6IN - The interface between cancer numerical and structural chromosomal instability: Mechanisms accelerating cancer diversity

Date 29 September 2014
Event ESMO 2014
Session Genomic instability from bench to bedside
Topics Cancer Biology
Basic Scientific Principles
Presenter René Medema
Citation Annals of Oncology (2014) 25 (suppl_4): iv4-iv4. 10.1093/annonc/mdu290
Authors R. Medema1, A.R.R. Maia1, A. Janssen1, A. Koch1, U. Boon2, R.C. Buijsman3, G.J.R. Zaman3, J. Jonkers2
  • 1Cell Biology, Netherlands Cancer Institute, 1066 CX - Amsterdam/NL
  • 2Molecular Pathology, Netherlands Cancer Institute, 1066 CX - Amsterdam/NL
  • 3Medicinal Chemistry, Netherlands Translational Research Center, 5342CC - Oss/NL

Abstract

Body

Abstract:

Various types of chromosomal aberrations, including numerical (aneuploidy) and structural (e.g. translocations, deletions), are commonly found in human tumors. Aneuploidy is a direct consequence of chromosome segregation errors in mitosis, but recent reports have shown that chromosome segregation errors can also result in structural chromosome aberrations. We found that chromosomes that missegregate are frequently damaged during cytokinesis. Importantly, we found that these double strand breaks can lead to unbalanced translocations in the daughter cells. These and other data shed light on the mechanisms that can facilitate rapid cancer diversification. To prevent chromosome segreation errors, cells depend on the Spindle Assembly Checkpoint (SAC), a complex signaling network that allows time for proper chromosome bi-orientation. We are testing a specific small molecule kinase inhibitor of Mps1, an important SAC component that sustains SAC function, but also contributes to chromosome alignment. In cultured mammalian cells Mps1 inhibition accelerates mitosis, and prevents full chromosome alignment, resulting in chromosome segregation errors. Proliferation assays indicate that tumor cell lines are more sensitive to Mps1 inhibition than normal non-transformed cell lines.
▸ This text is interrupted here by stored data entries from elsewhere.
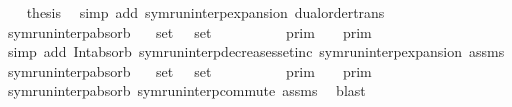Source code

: \begin{isabellebody}
\isanewline
\ \ \isamarkupfalse%
\ {\isacharquery}thesis\ \isamarkupfalse%
\ {\isacharparenleft}simp\ add{\isacharcolon}\ symrun{\isacharunderscore}interp{\isacharunderscore}expansion\ dual{\isacharunderscore}order{\isachardot}trans{\isacharparenright}\isanewline
{}\isamarkupfalse%
%
\endisatagproof
{\isafoldproof}%
%
\isadelimproof
\isanewline
%
\endisadelimproof
\isanewline
{}\isamarkupfalse%
\ symrun{\isacharunderscore}interp{\isacharunderscore}absorb{}{\isacharcolon}\isanewline
\ \ \ {\isacartoucheopen}set\ {\isasymGamma}\ {\isasymsubseteq}\ set\ {\isasymGamma}\isanewline
\ \ \ \ \ {\isacartoucheopen}{\isasymlbrakk}{\isasymlbrakk}\ {\isasymGamma}\ {\isacharat}\ {\isasymGamma}\ {\isasymrbrakk}{\isasymrbrakk}\isactrlsub p\isactrlsub r\isactrlsub i\isactrlsub m\ {\isacharequal}\ {\isasymlbrakk}{\isasymlbrakk}\ {\isasymGamma}\ {\isasymrbrakk}{\isasymrbrakk}\isactrlsub p\isactrlsub r\isactrlsub i\isactrlsub m{\isacartoucheclose}\isanewline
%
\isadelimproof
%
\endisadelimproof
%
\isatagproof
{}\isamarkupfalse%
\ {\isacharparenleft}simp\ add{\isacharcolon}\ Int{\isacharunderscore}absorb{}\ symrun{\isacharunderscore}interp{\isacharunderscore}decreases{\isacharunderscore}setinc\ symrun{\isacharunderscore}interp{\isacharunderscore}expansion\ assms{\isacharparenright}%
\endisatagproof
{\isafoldproof}%
%
\isadelimproof
\isanewline
%
\endisadelimproof
\isanewline
{}\isamarkupfalse%
\ symrun{\isacharunderscore}interp{\isacharunderscore}absorb{}{\isacharcolon}\isanewline
\ \ \ {\isacartoucheopen}set\ {\isasymGamma}\ {\isasymsubseteq}\ set\ {\isasymGamma}\isanewline
\ \ \ \ \ {\isacartoucheopen}{\isasymlbrakk}{\isasymlbrakk}\ {\isasymGamma}\ {\isacharat}\ {\isasymGamma}\ {\isasymrbrakk}{\isasymrbrakk}\isactrlsub p\isactrlsub r\isactrlsub i\isactrlsub m\ {\isacharequal}\ {\isasymlbrakk}{\isasymlbrakk}\ {\isasymGamma}\ {\isasymrbrakk}{\isasymrbrakk}\isactrlsub p\isactrlsub r\isactrlsub i\isactrlsub m{\isacartoucheclose}\isanewline
%
\isadelimproof
%
\endisadelimproof
%
\isatagproof
{}\isamarkupfalse%
\ symrun{\isacharunderscore}interp{\isacharunderscore}absorb{}\ symrun{\isacharunderscore}interp{\isacharunderscore}commute\ assms\ \isamarkupfalse%
\ blast%
\endisatagproof
{\isafoldproof}%
%
\isadelimproof
\isanewline
%
\endisadelimproof
%
\isadelimtheory
\isanewline
%
\endisadelimtheory
%
\isatagtheory
{}\isamarkupfalse%
%
\endisatagtheory
{\isafoldtheory}%
%
\isadelimtheory
%
\endisadelimtheory
%
\end{isabellebody}%
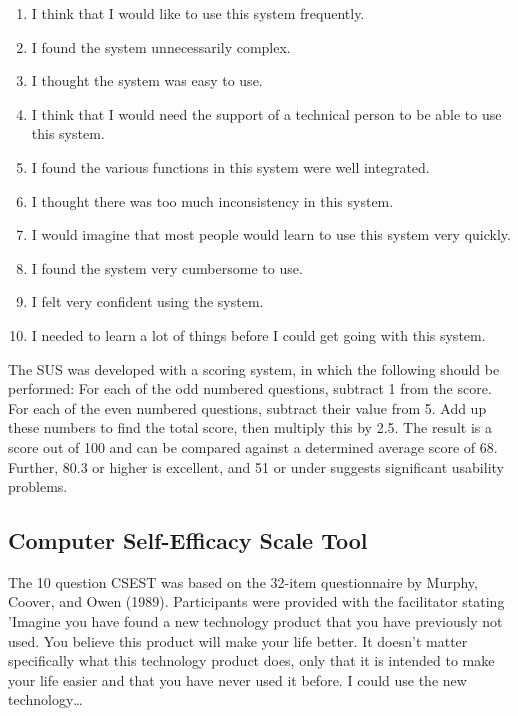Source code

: \documentclass[a4paper, nobind]{templates/ociamthesis}
\providecommand{\tightlist}{%
  \setlength{\itemsep}{0pt}\setlength{\parskip}{0pt}}
\begin{document}
\begin{enumerate}
\def\labelenumi{\arabic{enumi}.}
\tightlist
\item
  I think that I would like to use this system frequently.
\item
  I found the system unnecessarily complex.
\item
  I thought the system was easy to use.
\item
  I think that I would need the support of a technical person to be able to use this system.
\item
  I found the various functions in this system were well integrated.
\item
  I thought there was too much inconsistency in this system.
\item
  I would imagine that most people would learn to use this system very quickly.
\item
  I found the system very cumbersome to use.
\item
  I felt very confident using the system.
\item
  I needed to learn a lot of things before I could get going with this system.
\end{enumerate}

The SUS was developed with a scoring system, in which the following should be performed: For each of the odd numbered questions, subtract 1 from the score.
For each of the even numbered questions, subtract their value from 5.
Add up these numbers to find the total score, then multiply this by 2.5.
The result is a score out of 100 and can be compared against a determined average score of 68.
Further, 80.3 or higher is excellent, and 51 or under suggests significant usability problems.

\hypertarget{computer-self-efficacy-scale-tool}{%
\subsection{Computer Self-Efficacy Scale Tool}\label{computer-self-efficacy-scale-tool}}

The 10 question CSEST was based on the 32-item questionnaire by Murphy, Coover, and Owen (1989).
Participants were provided with the facilitator stating 'Imagine you have found a new technology product that you have previously not used.
You believe this product will make your life better.
It doesn't matter specifically what this technology product does, only that it is intended to make your life easier and that you have never used it before.
I could use the new technology\ldots{}
\end{document}

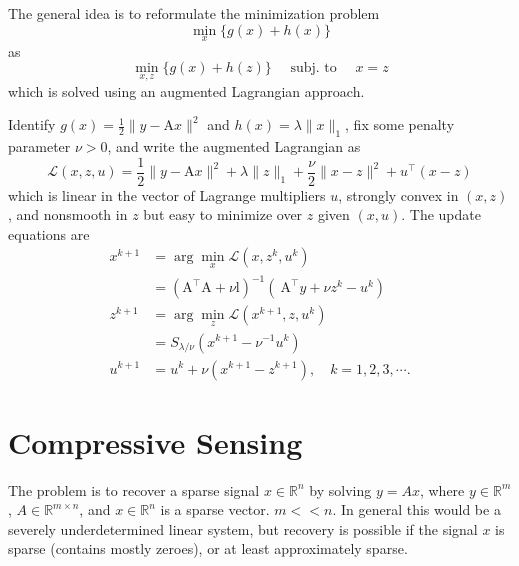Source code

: \documentclass[11pt]{elegantbook}
\begin{document}
The general idea is to reformulate the minimization problem
$$
\min _x\{g(x)+h(x)\}
$$
as
$$
\min _{x, z}\{g(x)+h(z)\} \quad \text { subj. to } \quad x=z
$$
which is solved using an augmented Lagrangian approach.

Identify $g(x)=\frac{1}{2}\|y-\mathrm{A} x\|^2$ and $h(x)=\lambda\|x\|_1$, fix some penalty parameter $\nu>0$, and write the augmented Lagrangian as
$$
\mathcal{L}(x, z, u)=\frac{1}{2}\|y-\mathrm{A} x\|^2+\lambda\|z\|_1+\frac{\nu}{2}\|x-z\|^2+u^{\top}(x-z)
$$
which is linear in the vector of Lagrange multipliers $u$, strongly convex in $(x, z)$, and nonsmooth in $z$ but easy to minimize over $z$ given $(x, u)$. The update equations are
$$
\begin{aligned}
x^{k+1} &=\arg \min _x \mathcal{L}\left(x, z^k, u^k\right) \\
&=\left(\mathrm{A}^{\top} \mathrm{A}+\nu \mathrm{l}\right)^{-1}\left(\mathrm{~A}^{\top} y+\nu z^k-u^k\right) \\
z^{k+1} &=\arg \min _z \mathcal{L}\left(x^{k+1}, z, u^k\right) \\
&=S_{\lambda / \nu}\left(x^{k+1}-\nu^{-1} u^k\right) \\
u^{k+1} &=u^k+\nu\left(x^{k+1}-z^{k+1}\right), \quad k=1,2,3, \cdots .
\end{aligned}
$$

\chapter{Compressive Sensing}
The problem is to recover a sparse signal $x\in \mathbb{R}^n$ by solving $y=Ax$, where $y\in \mathbb{R}^m$, $A\in \mathbb{R}^{m\times n}$, and $x\in \mathbb{R}^n$ is a sparse vector. $m<<n$. In general this would be a severely underdetermined linear system, but recovery is possible if the signal $x$ is sparse (contains mostly zeroes), or at least approximately sparse.
\end{document}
This observation lead us to explore Mps1 inhibition as a tool to specifically target cancer cells, without compromising normal stable cells. We used FVB mouse models to characterize the effects of Mps1 inhibition in vivo. Cell lines derived from BRCA1- and p53-deficient breast tumors display impaired cell proliferation upon Mps1 inhibition and we observe a synergistic increase when combined with docetaxel treatment. In a model for hereditary triple-negative breast cancer (BRCA1f/f; p53f/f model), treatment of a combination of Mps1 inhibitor and docetaxel resulted in tumor regression and an increase in mouse survival. A higher percentage of anaphase figures with lagging chromosomes was observed in tumors and in the gut. These data support Mps1 inhibition in combination with anti-mitotic agents as a novel therapeutic approach for triple negative breast cancer.

Disclosure:

R.C. Buijsman: Rogier C. Buijsman is founder and shareholder of NTRC

G.J.R. Zaman: Guido J.R. Zaman is founder and shareholder of NTRC

All other authors have declared no conflicts of interest.